On the south side of the lobby, Reed also uses a tree as the central image for a three-part composition. Here the tree is a peach, and a disproportionately large female figure leans seductively against its trunk. The curvaceous form and full breasts of this Oklahoma Eve suggest the fecundity of the state, a Midwest Garden of Eden. Peaches were an important cash crop for many Oklahoma farmers into the 1940s and commercial peach orchards may still be found in the state. Here peaches stand in for the more traditional apples and echo the form of the woman’s breasts.
Pairs of figures flank the main image, matching Reed’s layout on the northern wall. To the left, curiously barefoot women lean over to harvest bolls of cotton.
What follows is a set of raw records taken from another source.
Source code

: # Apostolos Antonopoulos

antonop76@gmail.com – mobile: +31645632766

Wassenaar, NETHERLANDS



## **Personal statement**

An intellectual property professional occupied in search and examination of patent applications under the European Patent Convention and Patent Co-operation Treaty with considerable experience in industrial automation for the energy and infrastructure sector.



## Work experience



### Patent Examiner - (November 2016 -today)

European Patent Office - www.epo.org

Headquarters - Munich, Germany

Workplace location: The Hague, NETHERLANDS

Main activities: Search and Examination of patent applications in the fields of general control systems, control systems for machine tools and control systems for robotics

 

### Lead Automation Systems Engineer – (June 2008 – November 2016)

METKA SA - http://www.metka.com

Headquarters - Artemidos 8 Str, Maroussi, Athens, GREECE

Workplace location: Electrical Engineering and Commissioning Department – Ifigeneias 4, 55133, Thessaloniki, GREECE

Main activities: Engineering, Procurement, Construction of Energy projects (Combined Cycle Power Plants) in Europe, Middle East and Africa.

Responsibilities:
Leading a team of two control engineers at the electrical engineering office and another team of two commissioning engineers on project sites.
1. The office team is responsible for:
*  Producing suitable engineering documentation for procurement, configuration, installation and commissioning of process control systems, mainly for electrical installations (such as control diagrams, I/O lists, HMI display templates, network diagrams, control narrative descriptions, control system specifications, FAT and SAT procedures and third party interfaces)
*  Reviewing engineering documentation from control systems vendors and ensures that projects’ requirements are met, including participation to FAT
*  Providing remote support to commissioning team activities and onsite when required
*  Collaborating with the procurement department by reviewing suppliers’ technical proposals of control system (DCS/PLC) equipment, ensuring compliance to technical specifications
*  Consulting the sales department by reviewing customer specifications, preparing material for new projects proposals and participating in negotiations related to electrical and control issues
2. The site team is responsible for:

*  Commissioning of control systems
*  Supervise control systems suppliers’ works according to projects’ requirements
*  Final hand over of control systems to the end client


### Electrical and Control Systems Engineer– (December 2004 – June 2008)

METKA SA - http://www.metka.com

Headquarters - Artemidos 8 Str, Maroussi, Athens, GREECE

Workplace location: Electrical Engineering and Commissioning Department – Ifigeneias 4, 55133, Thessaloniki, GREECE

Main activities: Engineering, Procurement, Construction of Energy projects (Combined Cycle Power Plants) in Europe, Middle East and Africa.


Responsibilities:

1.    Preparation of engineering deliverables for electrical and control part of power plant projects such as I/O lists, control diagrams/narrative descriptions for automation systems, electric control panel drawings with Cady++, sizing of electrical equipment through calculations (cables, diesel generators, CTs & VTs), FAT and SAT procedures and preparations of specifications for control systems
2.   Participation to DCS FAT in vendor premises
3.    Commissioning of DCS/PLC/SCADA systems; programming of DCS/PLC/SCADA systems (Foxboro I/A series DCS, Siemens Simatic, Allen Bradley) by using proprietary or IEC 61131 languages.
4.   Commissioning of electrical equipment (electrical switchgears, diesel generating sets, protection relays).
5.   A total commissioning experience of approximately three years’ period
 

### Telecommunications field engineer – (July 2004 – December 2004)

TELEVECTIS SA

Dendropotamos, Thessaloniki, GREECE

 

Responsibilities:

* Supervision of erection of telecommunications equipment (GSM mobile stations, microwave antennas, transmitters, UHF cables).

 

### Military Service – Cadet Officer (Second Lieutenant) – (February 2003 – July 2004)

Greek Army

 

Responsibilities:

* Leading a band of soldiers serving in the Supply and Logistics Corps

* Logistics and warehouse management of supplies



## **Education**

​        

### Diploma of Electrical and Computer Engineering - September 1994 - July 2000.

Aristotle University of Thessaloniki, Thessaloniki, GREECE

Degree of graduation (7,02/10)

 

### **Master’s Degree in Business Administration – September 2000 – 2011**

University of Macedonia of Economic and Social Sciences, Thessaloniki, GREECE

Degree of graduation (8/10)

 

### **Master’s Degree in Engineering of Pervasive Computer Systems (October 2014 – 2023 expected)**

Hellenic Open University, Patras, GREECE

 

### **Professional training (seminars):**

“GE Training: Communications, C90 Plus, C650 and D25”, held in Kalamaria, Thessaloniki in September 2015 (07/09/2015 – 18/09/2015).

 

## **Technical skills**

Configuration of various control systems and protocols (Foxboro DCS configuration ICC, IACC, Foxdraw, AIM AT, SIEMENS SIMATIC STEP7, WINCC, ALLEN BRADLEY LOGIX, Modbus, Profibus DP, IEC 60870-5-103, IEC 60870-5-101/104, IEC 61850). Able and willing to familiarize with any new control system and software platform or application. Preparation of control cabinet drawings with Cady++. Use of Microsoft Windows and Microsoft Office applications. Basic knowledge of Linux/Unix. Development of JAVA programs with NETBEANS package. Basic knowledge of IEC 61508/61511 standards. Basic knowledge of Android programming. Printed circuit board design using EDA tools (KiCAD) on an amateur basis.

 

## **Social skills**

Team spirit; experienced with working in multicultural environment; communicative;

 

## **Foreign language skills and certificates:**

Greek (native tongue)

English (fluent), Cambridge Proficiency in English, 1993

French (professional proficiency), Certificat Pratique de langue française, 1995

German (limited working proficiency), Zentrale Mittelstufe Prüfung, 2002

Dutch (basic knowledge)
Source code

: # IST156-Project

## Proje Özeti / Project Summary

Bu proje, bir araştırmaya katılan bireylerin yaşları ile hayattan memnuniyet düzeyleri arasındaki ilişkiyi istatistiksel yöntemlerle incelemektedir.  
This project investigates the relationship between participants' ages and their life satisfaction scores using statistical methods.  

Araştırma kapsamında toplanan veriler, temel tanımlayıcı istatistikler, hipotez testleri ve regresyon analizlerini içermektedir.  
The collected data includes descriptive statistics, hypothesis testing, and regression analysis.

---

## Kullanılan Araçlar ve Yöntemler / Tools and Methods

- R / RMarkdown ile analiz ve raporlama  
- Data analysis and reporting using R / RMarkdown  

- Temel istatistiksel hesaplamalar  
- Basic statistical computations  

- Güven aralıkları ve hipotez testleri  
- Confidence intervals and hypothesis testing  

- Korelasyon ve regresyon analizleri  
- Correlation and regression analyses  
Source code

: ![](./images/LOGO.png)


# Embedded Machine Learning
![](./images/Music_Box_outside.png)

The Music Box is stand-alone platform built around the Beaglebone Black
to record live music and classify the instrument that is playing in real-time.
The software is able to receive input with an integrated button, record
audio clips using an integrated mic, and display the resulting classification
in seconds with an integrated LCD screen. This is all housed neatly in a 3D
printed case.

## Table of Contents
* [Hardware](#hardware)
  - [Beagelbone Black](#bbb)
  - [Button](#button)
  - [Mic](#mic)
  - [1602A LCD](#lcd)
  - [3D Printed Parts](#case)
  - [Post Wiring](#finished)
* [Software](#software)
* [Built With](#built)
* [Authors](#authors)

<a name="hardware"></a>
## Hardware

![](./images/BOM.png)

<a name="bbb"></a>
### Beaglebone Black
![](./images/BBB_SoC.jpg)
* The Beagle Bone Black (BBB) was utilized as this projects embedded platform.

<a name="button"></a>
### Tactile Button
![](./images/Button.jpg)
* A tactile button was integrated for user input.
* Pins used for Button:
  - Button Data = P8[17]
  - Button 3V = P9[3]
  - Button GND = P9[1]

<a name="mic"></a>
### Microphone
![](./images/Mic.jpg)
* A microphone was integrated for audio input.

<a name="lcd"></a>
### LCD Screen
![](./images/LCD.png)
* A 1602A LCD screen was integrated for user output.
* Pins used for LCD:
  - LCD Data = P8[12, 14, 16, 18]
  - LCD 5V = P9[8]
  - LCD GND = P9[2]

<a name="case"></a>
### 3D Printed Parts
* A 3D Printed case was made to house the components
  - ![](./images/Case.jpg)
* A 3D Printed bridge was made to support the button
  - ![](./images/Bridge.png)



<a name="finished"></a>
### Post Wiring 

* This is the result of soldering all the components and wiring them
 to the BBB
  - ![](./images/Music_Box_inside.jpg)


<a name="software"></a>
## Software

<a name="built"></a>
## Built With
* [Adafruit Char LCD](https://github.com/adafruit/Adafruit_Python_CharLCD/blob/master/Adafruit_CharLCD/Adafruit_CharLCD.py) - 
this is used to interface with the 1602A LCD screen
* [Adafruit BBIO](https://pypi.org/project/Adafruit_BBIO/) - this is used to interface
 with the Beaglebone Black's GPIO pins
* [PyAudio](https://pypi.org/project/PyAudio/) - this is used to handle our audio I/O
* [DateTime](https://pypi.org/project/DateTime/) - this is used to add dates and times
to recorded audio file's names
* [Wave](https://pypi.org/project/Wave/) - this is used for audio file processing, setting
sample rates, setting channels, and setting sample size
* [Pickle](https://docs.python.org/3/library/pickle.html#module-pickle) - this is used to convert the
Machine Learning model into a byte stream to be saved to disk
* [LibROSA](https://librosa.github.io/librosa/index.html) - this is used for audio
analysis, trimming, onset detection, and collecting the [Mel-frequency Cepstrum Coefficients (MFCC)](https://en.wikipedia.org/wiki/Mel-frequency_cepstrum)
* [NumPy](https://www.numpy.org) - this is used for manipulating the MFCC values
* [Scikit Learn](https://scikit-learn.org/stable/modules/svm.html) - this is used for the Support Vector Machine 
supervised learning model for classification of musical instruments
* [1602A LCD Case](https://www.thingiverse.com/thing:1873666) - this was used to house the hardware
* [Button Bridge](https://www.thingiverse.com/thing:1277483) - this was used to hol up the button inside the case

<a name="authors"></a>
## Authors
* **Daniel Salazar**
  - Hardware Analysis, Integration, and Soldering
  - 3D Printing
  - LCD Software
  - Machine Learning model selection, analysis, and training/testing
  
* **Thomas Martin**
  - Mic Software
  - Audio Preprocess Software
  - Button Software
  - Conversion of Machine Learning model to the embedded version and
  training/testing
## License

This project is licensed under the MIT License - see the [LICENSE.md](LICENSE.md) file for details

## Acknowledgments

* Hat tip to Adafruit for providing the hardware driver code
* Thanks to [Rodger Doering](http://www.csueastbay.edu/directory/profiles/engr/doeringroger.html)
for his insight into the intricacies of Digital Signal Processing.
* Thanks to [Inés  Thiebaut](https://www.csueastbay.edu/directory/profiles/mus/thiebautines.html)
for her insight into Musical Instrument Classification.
Cotton was introduced into the region by the Five Civilized Tribes in the early nineteenth century and became an important crop. The price of cotton plummeted during the Great
Depression, and the federal government paid farmers to cut production. By 1939, the number of cotton farmers in Oklahoma had declined by more than 33,000.
Male figures gathering sheaves of wheat complement the female figures harvesting cotton. The composition here replicates Reed’s c 1938 aquatint The Harvesters. Like the oil workers depicted on the opposite wall, these men are bare-chested, with the engraved lines emphasizing their strong, youthful bodies. Winter wheat became an important cash crop in Oklahoma in the early 20th century, although prices for wheat fell significantly during the 1920s. Reed’s work promotes an idealized vision of Oklahoma that ignores the human and environmental tragedy of the Dust Bowl. Instead, he harkens back to a premechanized utopia in which men and women work the land in harmony with nature.
Throughout these six murals, Reed’s positive characterization of Oklahoma’s productive land, and the strong bodies of the men and women working it, contributes to the developing mythology of the state, in which agriculture and the oil industry still play central roles. n
Doel Reed (designer) and Joe Taylor (sculptor), Murals in Stone, ca. 1938, Oklahoma State Office Building (now the Jim Thorpe Building), Oklahoma City. Photography by Phil Shockley.
Rebecca Parker Brienen, PhD, is a Professor of Art History and guest curator for the exhibition Sun Patterns, Dark Canyon: the Paintings and Aquatints of Doel Reed which opens at the OSU Museum of Art on July 6, 2021 and runs through October 30, 2021. Cassidy Petrazzi, MA, is Director of the Gardiner Gallery of Art, OSU, and curatorial assistant for the Doel Reed exhibition.